As the coming year develops, I am sure there will be many more “hats” I will wear. Some days, I am the motivator, the one keeping the group moving forward on a five-mile march. Some days, I'll be the listener as lives back home compete for our attention. Some days, it will be my turn to struggle with the daily stress. Our team has a great sense of humor and lots of variety in skill sets, which will definitely come in handy.

So, readers, what else do you want to know about our upcoming job? About my role? Think I am crazy?

Monday, June 1, 2009

Where's the Mommy?




I knew the hardest thing about deploying would be being away from my family and, so far, it has proven true. Prior to leaving, I was asked several times how I could be leaving my family for so long. How do you answer that? If you say, "It's just part of the job," you seem pretty cold and uncaring. If you break down in tears, people question your commitment to your chosen career.

I joined the Air Force nearly 16 years ago knowing a deployment was a constant possibility but, after all these years without being tasked, it became something that happend to other people. Now, here I sit in southern Indiana, learning all kinds of skills that one doesn't usually associate with a nurse practitioner. I have learned to shoot two weapons (M4 and 9MM), I have called firing comands to a HMMWV gunner, and have a basic understanding of greetings in Dari.

The best thing about the training? It keeps us busy and helps the time pass so I don't miss my family so much. My husband is doing a great job "holding down the fort," but somethings just cry out for the Mommy. My daughter turned eight a few weeks ago and Nate baked the cupcakes for her class. He also planned a great evening out at her favorite restaurant and fun was had by all, but I just hate not being there to celebrate with them. My boy "graduated" from kindergarten last week. (I know, a silly idea but tradition where we live. It is considered second only to the actual event 12 years later.) His teacher was so kind and forwarded some photos she took of him but, again, it isn't nearly as good as being there.

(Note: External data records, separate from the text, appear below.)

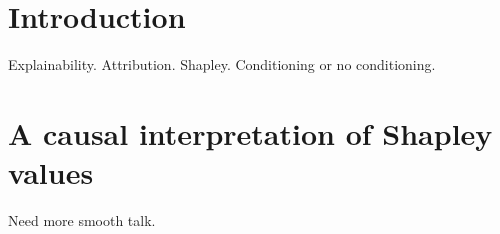 \documentclass{article}
\newcommand{\comment}[1]{{\color{red} #1}}
\begin{document}
%






%


\section{Introduction}

Explainability. Attribution. Shapley. Conditioning or no conditioning.

\section{A causal interpretation of Shapley values}

\comment{Need more smooth talk.}
\end{document}

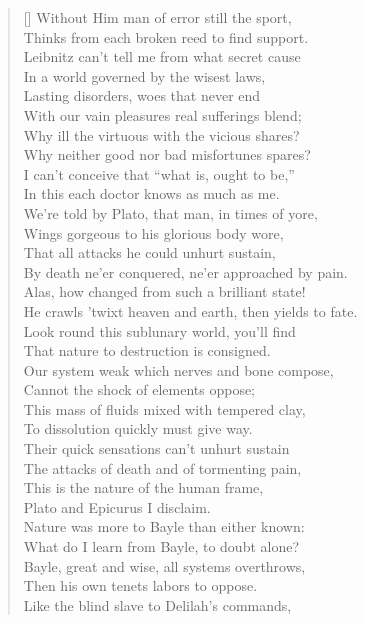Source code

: \begin{verse}[\versewidth]
Without Him man of error still the sport,\\
Thinks from each broken reed to find support.\\
Leibnitz can't tell me from what secret cause\\
In a world governed by the wisest laws,\\
Lasting disorders, woes that never end\\
With our vain pleasures real sufferings blend;\\
Why ill the virtuous with the vicious shares?\\
Why neither good nor bad misfortunes spares?\\
I can't conceive that ``what is, ought to be,''\\
In this each doctor knows as much as me.\\
We're told by Plato, that man, in times of yore,\\
Wings gorgeous to his glorious body wore,\\
That all attacks he could unhurt sustain,\\
By death ne'er conquered, ne'er approached by pain.\\
Alas, how changed from such a brilliant state!\\
He crawls 'twixt heaven and earth, then yields to fate.\\
Look round this sublunary world, you'll find\\
That nature to destruction is consigned.\\
Our system weak which nerves and bone compose,\\
Cannot the shock of elements oppose;\\
This mass of fluids mixed with tempered clay,\\
To dissolution quickly must give way.\\
Their quick sensations can't unhurt sustain\\
The attacks of death and of tormenting pain,\\
This is the nature of the human frame,\\
Plato and Epicurus I disclaim.\\
Nature was more to Bayle than either known:\\
What do I learn from Bayle, to doubt alone?\\
Bayle, great and wise, all systems overthrows,\\
Then his own tenets labors to oppose.\\
Like the blind slave to Delilah's commands,\\

\end{verse}
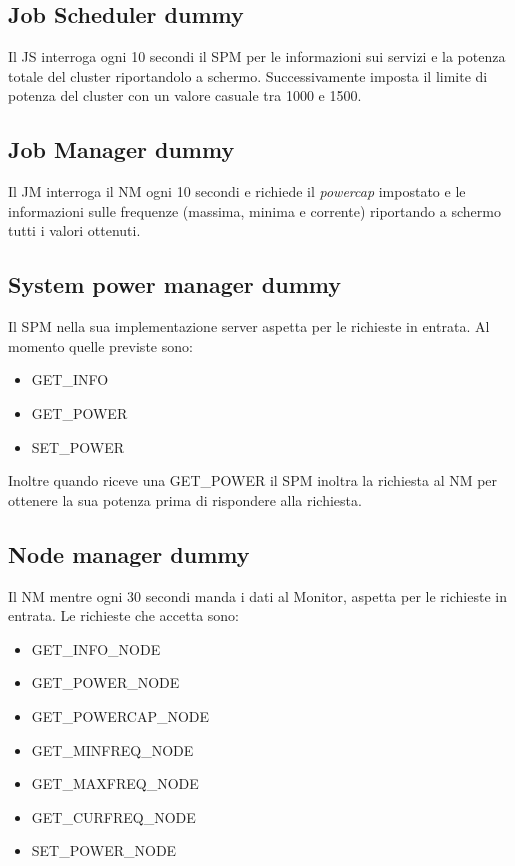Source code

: \subsection*{Job Scheduler dummy}
Il JS interroga ogni 10 secondi  il SPM per le informazioni sui servizi e la potenza totale del cluster riportandolo a schermo. Successivamente  imposta il limite di potenza del cluster con un valore casuale tra 1000 e 1500.

\subsection*{Job Manager dummy}
Il JM interroga il NM ogni 10 secondi e richiede il \emph{powercap} impostato e le informazioni sulle frequenze (massima, minima e corrente) riportando a schermo tutti i valori ottenuti.

\subsection*{System power manager dummy}
Il SPM nella sua implementazione server aspetta per le richieste in entrata. Al momento quelle previste sono:
\begin{itemize}
    \item GET\_INFO
    \item GET\_POWER
    \item SET\_POWER
\end{itemize}
Inoltre quando riceve una GET\_POWER il SPM inoltra la richiesta al NM per ottenere la sua potenza prima di rispondere alla richiesta. 

\subsection*{Node manager dummy}
Il NM mentre ogni 30 secondi manda i dati al Monitor, aspetta per le richieste in entrata. Le richieste che accetta sono:
\begin{itemize}
    \item GET\_INFO\_NODE
    \item GET\_POWER\_NODE
    \item GET\_POWERCAP\_NODE 
    \item GET\_MINFREQ\_NODE   
    \item GET\_MAXFREQ\_NODE     
    \item GET\_CURFREQ\_NODE   
    \item SET\_POWER\_NODE
\end{itemize}

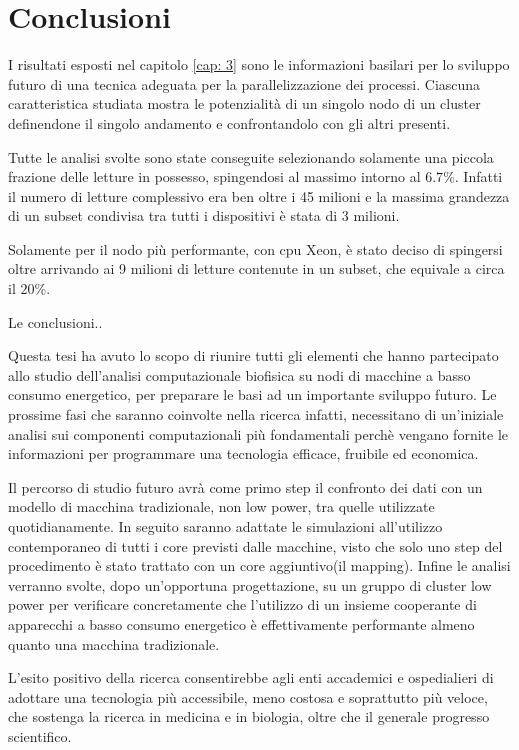 \chapter{Conclusioni}
I risultati esposti nel capitolo \ref{cap: 3} sono le informazioni basilari per lo sviluppo futuro di una tecnica adeguata per la parallelizzazione dei processi.
Ciascuna caratteristica studiata mostra le potenzialità di un singolo nodo di un cluster definendone il singolo andamento e confrontandolo con gli altri presenti.

Tutte le analisi svolte sono state conseguite selezionando solamente una piccola frazione delle letture in possesso, spingendosi al massimo intorno al $6.7\%$. 
Infatti il numero di letture complessivo era ben oltre i 45 milioni e la massima grandezza di un subset condivisa tra tutti i dispositivi è stata di 3 milioni.

Solamente per il nodo più performante, con cpu Xeon, è stato deciso di spingersi oltre arrivando ai 9 milioni di letture contenute in un subset, che equivale a circa il $20\%$. 

Le conclusioni..

Questa tesi ha avuto lo scopo di riunire tutti gli elementi che hanno partecipato allo studio dell'analisi computazionale biofisica su nodi di macchine a basso consumo energetico, per preparare le basi ad un importante sviluppo futuro.  
Le prossime fasi che saranno coinvolte nella ricerca infatti, necessitano di un'iniziale analisi sui componenti computazionali più fondamentali perchè vengano fornite le informazioni per programmare una tecnologia efficace, fruibile ed economica.

Il percorso di studio futuro avrà come primo step il confronto dei dati con un modello di macchina tradizionale, non low power, tra quelle utilizzate quotidianamente.
In seguito saranno adattate le simulazioni all'utilizzo contemporaneo di tutti i core previsti dalle macchine, visto che solo uno step del procedimento è stato trattato con un core aggiuntivo(il mapping).
Infine le analisi verranno svolte, dopo un'opportuna progettazione, su un gruppo di cluster low power per verificare concretamente che l'utilizzo di un insieme cooperante di apparecchi a basso consumo energetico è effettivamente performante almeno quanto una macchina tradizionale.

L'esito positivo della ricerca consentirebbe agli enti accademici e ospedialieri di adottare una tecnologia più accessibile, meno costosa e soprattutto più veloce, che sostenga la ricerca in medicina e in biologia, oltre che il generale progresso scientifico.


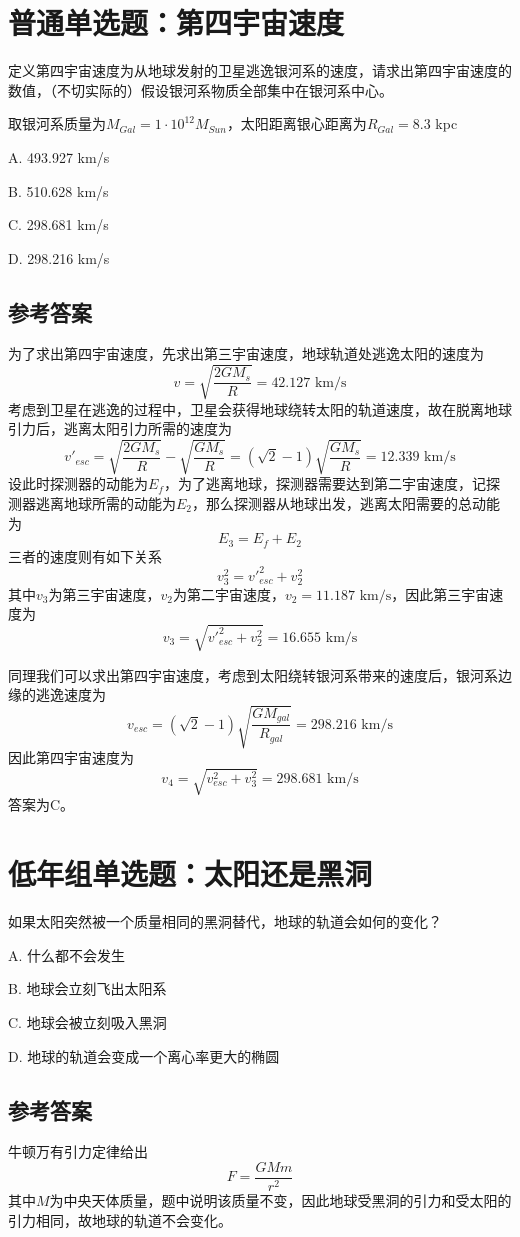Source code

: \documentclass[UTF8]{ctexart}
\numberwithin{equation}{section}
\begin{document}
\newpage
\section{普通单选题：第四宇宙速度}
定义第四宇宙速度为从地球发射的卫星逃逸银河系的速度，请求出第四宇宙速度的数值，（不切实际的）假设银河系物质全部集中在银河系中心。

取银河系质量为$M_{Gal} = 1\cdot 10^{12}M_{Sun}$，太阳距离银心距离为$R_{Gal} = 8.3$ kpc

A. 493.927 km/s 

B. 510.628 km/s 

C. 298.681 km/s 

D. 298.216 km/s

\subsection{参考答案}
为了求出第四宇宙速度，先求出第三宇宙速度，地球轨道处逃逸太阳的速度为
\[
v = \sqrt{\frac{2GM_{s}}{R}} = 42.127 \text{ km/s}
\]
考虑到卫星在逃逸的过程中，卫星会获得地球绕转太阳的轨道速度，故在脱离地球引力后，逃离太阳引力所需的速度为
\[
v'_{esc} = \sqrt{\frac{2GM_s}{R}} - \sqrt{\frac{GM_s}{R}} = (\sqrt{2}-1)\sqrt{\frac{GM_s}{R}} = 12.339 \text{ km/s}
\] 
设此时探测器的动能为$E_f$，为了逃离地球，探测器需要达到第二宇宙速度，记探测器逃离地球所需的动能为$E_2$，那么探测器从地球出发，逃离太阳需要的总动能为
\[
E_3 = E_f+E_2
\]
三者的速度则有如下关系
\[
v_3^2 = v'^2_{esc} + v_2^2
\]
其中$v_3$为第三宇宙速度，$v_2$为第二宇宙速度，$v_2 = 11.187 \text{ km/s}$，因此第三宇宙速度为
\[
v_3 = \sqrt{v'^2_{esc} + v_2^2} = 16.655 \text{ km/s}
\]

同理我们可以求出第四宇宙速度，考虑到太阳绕转银河系带来的速度后，银河系边缘的逃逸速度为
\[
v_{esc} = \left(\sqrt{2}-1\right)\sqrt{\frac{GM_{gal}}{R_{gal}}} = 298.216 \text{ km/s}
\]
因此第四宇宙速度为
\[
v_4 = \sqrt{v^2_{esc} + v_3^2} = 298.681 \text{ km/s}
\]
答案为C。

\newpage
\section{低年组单选题：太阳还是黑洞}
如果太阳突然被一个质量相同的黑洞替代，地球的轨道会如何的变化？

A. 什么都不会发生

B. 地球会立刻飞出太阳系

C. 地球会被立刻吸入黑洞

D. 地球的轨道会变成一个离心率更大的椭圆

\subsection{参考答案}
牛顿万有引力定律给出
\[
F = \frac{GMm}{r^2}
\]
其中$M$为中央天体质量，题中说明该质量不变，因此地球受黑洞的引力和受太阳的引力相同，故地球的轨道不会变化。
\end{document}
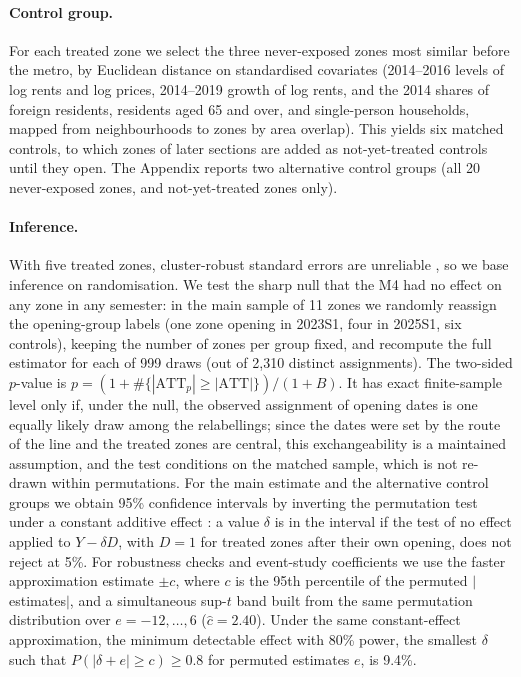 \paragraph{Control group.} For each treated zone we select the three never-exposed zones most similar before the metro, by Euclidean distance on standardised covariates (2014--2016 levels of log rents and log prices, 2014--2019 growth of log rents, and the 2014 shares of foreign residents, residents aged 65 and over, and single-person households, mapped from neighbourhoods to zones by area overlap). This yields six matched controls, to which zones of later sections are added as not-yet-treated controls until they open. The Appendix reports two alternative control groups (all 20 never-exposed zones, and not-yet-treated zones only).

\paragraph{Inference.} With five treated zones, cluster-robust standard errors are unreliable \cite{conley2011,mackinnon2018}, so we base inference on randomisation. We test the sharp null that the M4 had no effect on any zone in any semester: in the main sample of 11 zones we randomly reassign the opening-group labels (one zone opening in 2023S1, four in 2025S1, six controls), keeping the number of zones per group fixed, and recompute the full estimator for each of 999 draws (out of 2,310 distinct assignments). The two-sided $p$-value is $p=(1+\#\{|\mathrm{ATT}_p|\ge|\mathrm{ATT}|\})/(1+B)$. It has exact finite-sample level only if, under the null, the observed assignment of opening dates is one equally likely draw among the relabellings; since the dates were set by the route of the line and the treated zones are central, this exchangeability is a maintained assumption, and the test conditions on the matched sample, which is not re-drawn within permutations. For the main estimate and the alternative control groups we obtain 95\% confidence intervals by inverting the permutation test under a constant additive effect \cite{imbens2015}: a value $\delta$ is in the interval if the test of no effect applied to $Y-\delta D$, with $D=1$ for treated zones after their own opening, does not reject at 5\%. For robustness checks and event-study coefficients we use the faster approximation estimate $\pm c$, where $c$ is the 95th percentile of the permuted $|$estimates$|$, and a simultaneous sup-$t$ band \cite{montielolea2019} built from the same permutation distribution over $e=-12,\dots,6$ ($\hat c=2.40$). Under the same constant-effect approximation, the minimum detectable effect with 80\% power, the smallest $\delta$ such that $P(|\delta+e|\ge c)\ge0.8$ for permuted estimates $e$, is 9.4\%.


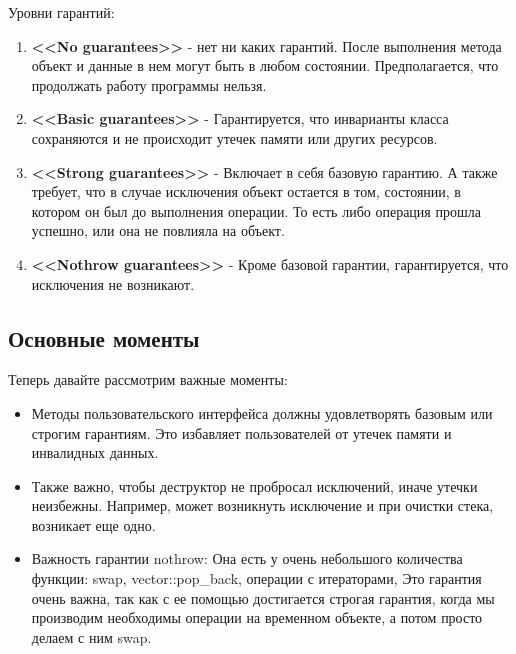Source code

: Уровни гарантий:
\begin{enumerate}
\item \textbf{<<No guarantees>>} - нет ни каких гарантий. После выполнения метода объект и данные в нем могут быть в любом состоянии. Предполагается, что продолжать работу программы нельзя. %
\item \textbf{<<Basic guarantees>>} - Гарантируется, что инварианты класса сохраняются и не происходит утечек памяти или других ресурсов.
\item \textbf{<<Strong guarantees>>} - Включает в себя базовую гарантию. А также требует, что в случае исключения объект остается в том, состоянии, в котором он был до выполнения операции. То есть либо операция прошла успешно, или она не повлияла на объект.
\item \textbf{<<Nothrow guarantees>>} - Кроме базовой гарантии, гарантируется, что исключения не возникают.
\end{enumerate}

\subsection{Основные моменты}

Теперь давайте рассмотрим важные моменты:
\begin{itemize}
\item Методы пользовательского интерфейса должны удовлетворять базовым или строгим гарантиям. Это избавляет пользователей от утечек памяти и инвалидных данных. %

\item Также важно, чтобы деструктор не пробросал исключений, иначе утечки неизбежны. Например, может возникнуть исключение и при очистки стека, возникает еще одно. %

\item Важность гарантии nothrow:
Она есть у очень небольшого количества функции: swap, vector::pop\_back, операции с итераторами, Это гарантия очень важна, так как с ее помощью достигается строгая гарантия, когда мы производим необходимы операции на временном объекте, а потом просто делаем с ним swap.
\end{itemize}

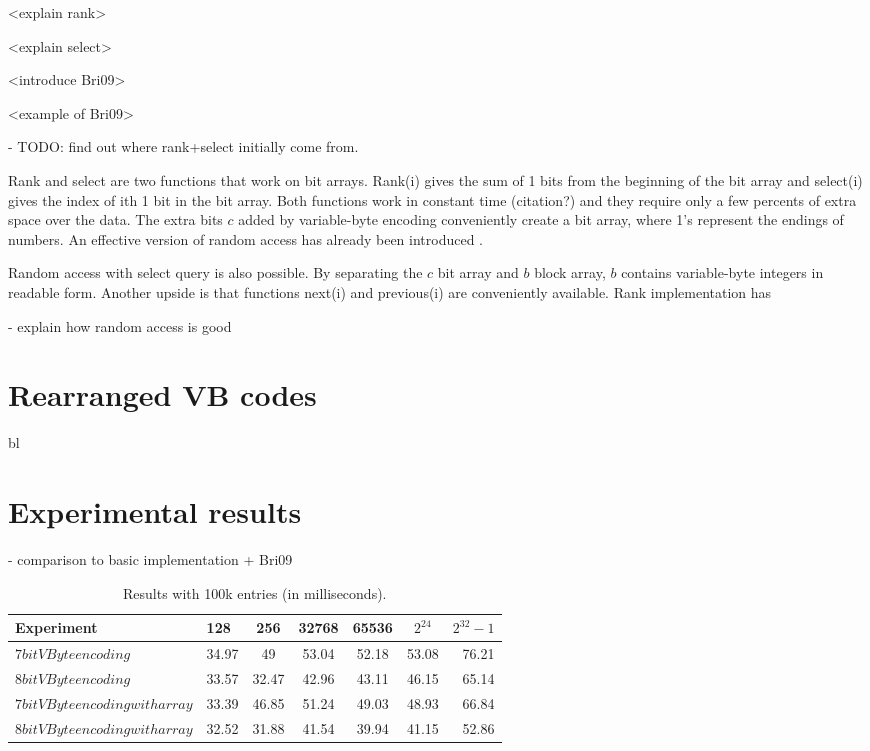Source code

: <explain rank>

<explain select>

<introduce Bri09>

<example of Bri09>

- TODO: find out where rank+select initially come from.

Rank and select are two functions that work on bit arrays. Rank(i) gives the sum of 1 bits from the beginning of the bit array and select(i) gives
the index of ith 1 bit in the bit array. Both functions work in constant time (citation?) and they require only a few percents of extra space over
the data. The extra bits $c$ added by variable-byte encoding conveniently create a bit array, where 1's represent the endings of numbers. An effective
version of random access has already been introduced \citep{Bri09}. 

Random access with select query is also possible.  By separating the $c$ bit array and $b$ block array, $b$ contains variable-byte integers 
in readable form. Another upside is that functions next(i) and previous(i) are conveniently available. Rank implementation has 

- explain how random access is good 

\chapter{Rearranged VB codes}
bl

\chapter{Experimental results}
 - comparison to basic implementation + Bri09
\begin{table}
\centering
\caption{Results with 100k entries (in milliseconds).\label{table:results1}}
\begin{tabular}{l||l c c c c r} 
Experiment & 128 & 256 & 32768 & 65536 & $2^{24}$ & $2^{32} -1$\\ 
\hline \hline 
$7bit VByte encoding$ & 34.97 & 49 & 53.04 & 52.18 & 53.08 & 76.21\\
$8bit VByte encoding$ & 33.57 & 32.47 & 42.96 & 43.11 & 46.15 & 65.14\\
$7bit VByte encoding with array$ & 33.39 & 46.85 & 51.24 & 49.03 & 48.93 & 66.84 \\
$8bit VByte encoding with array$ & 32.52 & 31.88 & 41.54 & 39.94 & 41.15 & 52.86 \\

\hline
%
\end{tabular}
\end{table}

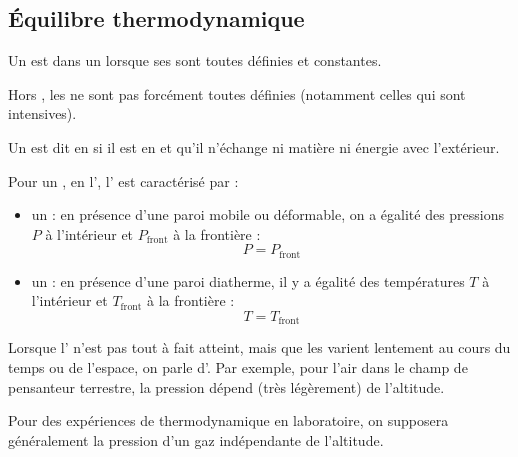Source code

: \subsection{Équilibre thermodynamique}

\begin{definition}
Un  est dans un  lorsque ses  sont toutes définies et constantes.
\end{definition}

\begin{remarque}
Hors , les  ne sont pas forcément toutes définies (notamment celles qui sont intensives).
\end{remarque}

\begin{definition}
Un  est dit en  si il est en  et qu'il n'échange ni matière ni énergie avec l'extérieur.
\end{definition}

\begin{propriete}
Pour un , en l', l' est caractérisé par :

\begin{itemize}
\item un  : en présence d'une paroi mobile ou déformable, on a égalité des pressions $P$ à l'intérieur et $P_{\mathrm{front}}$ à la frontière :
\[P = P_{\mathrm{front}}\]

\item un  : en présence d'une paroi diatherme, il y a égalité des températures $T$ à l'intérieur et $T_{\mathrm{front}}$ à la frontière :
\[T = T_{\mathrm{front}}\]
\end{itemize}
\end{propriete}

\begin{remarque}
Lorsque l' n'est pas tout à fait atteint, mais que les  varient lentement au cours du temps ou de l'espace, on parle d'. Par exemple, pour l'air dans le champ de pensanteur terrestre, la pression dépend (très légèrement) de l'altitude.
\end{remarque}

\begin{propriete}
Pour des expériences de thermodynamique en laboratoire, on supposera généralement la pression d'un gaz indépendante de l'altitude.
\end{propriete}



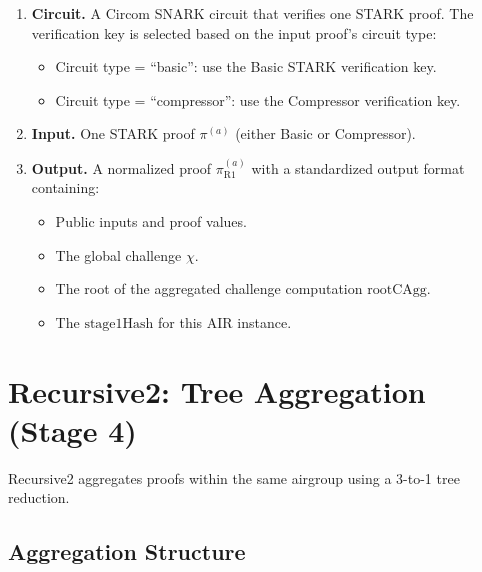 \begin{enumerate}[label=(\roman*)]
  \item \textbf{Circuit.}
        A Circom SNARK circuit that verifies one STARK proof.
        The verification key is selected based on the input proof's circuit type:
        \begin{itemize}[nosep]
          \item Circuit type = ``basic'': use the Basic STARK verification key.
          \item Circuit type = ``compressor'': use the Compressor verification key.
        \end{itemize}

  \item \textbf{Input.}
        One STARK proof $\pi^{(a)}$ (either Basic or Compressor).

  \item \textbf{Output.}
        A normalized proof $\pi^{(a)}_{\mathrm{R1}}$ with a standardized
        output format containing:
        \begin{itemize}[nosep]
          \item Public inputs and proof values.
          \item The global challenge $\chi$.
          \item The root of the aggregated challenge computation $\mathrm{rootCAgg}$.
          \item The $\mathrm{stage1Hash}$ for this AIR instance.
        \end{itemize}
\end{enumerate}

\section{Recursive2: Tree Aggregation (Stage 4)}
\label{sec:recursive2}

Recursive2 aggregates proofs within the same airgroup using a 3-to-1
tree reduction.

\subsection{Aggregation Structure}
\label{sec:r2-structure}

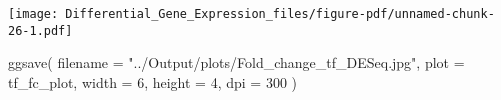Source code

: \documentclass[
  letterpaper,
  DIV=11,
  numbers=noendperiod]{scrartcl}
\newenvironment{Shaded}{\begin{snugshade}}{\end{snugshade}}
\newcommand{\AttributeTok}[1]{\textcolor[rgb]{0.40,0.45,0.13}{#1}}
\newcommand{\DecValTok}[1]{\textcolor[rgb]{0.68,0.00,0.00}{#1}}
\newcommand{\FunctionTok}[1]{\textcolor[rgb]{0.28,0.35,0.67}{#1}}
\newcommand{\NormalTok}[1]{\textcolor[rgb]{0.00,0.23,0.31}{#1}}
\newcommand{\StringTok}[1]{\textcolor[rgb]{0.13,0.47,0.30}{#1}}
\begin{document}
\texttt{[image: Differential\_Gene\_Expression\_files/figure-pdf/unnamed-chunk-26-1.pdf]}

\begin{Shaded}
\begin{Highlighting}[]
\FunctionTok{ggsave}\NormalTok{(}
  \AttributeTok{filename =} \StringTok{"../Output/plots/Fold\_change\_tf\_DESeq.jpg"}\NormalTok{,   }
  \AttributeTok{plot =}\NormalTok{ tf\_fc\_plot,                      }
  \AttributeTok{width =} \DecValTok{6}\NormalTok{, }\AttributeTok{height =} \DecValTok{4}\NormalTok{,               }
  \AttributeTok{dpi =} \DecValTok{300}                            
\NormalTok{)}
\end{Highlighting}
\end{Shaded}
\end{document}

It is an odd feeling, knowing life is going on without you. Your children will continue to grow, events will happen in your loved ones' lives that you will never be a part of. That is a hard thing to accept and, some days, the "mommy guilt" is overwhelming. But even on the worst days, I soldier on, knowing each day brings me one day closer to home and believing that what we are going to do will make a difference in other's lives. While my family will have memories of this year that won't include me, I will be helping to change lives in Afghanistan and will forever be part of someone's memories there.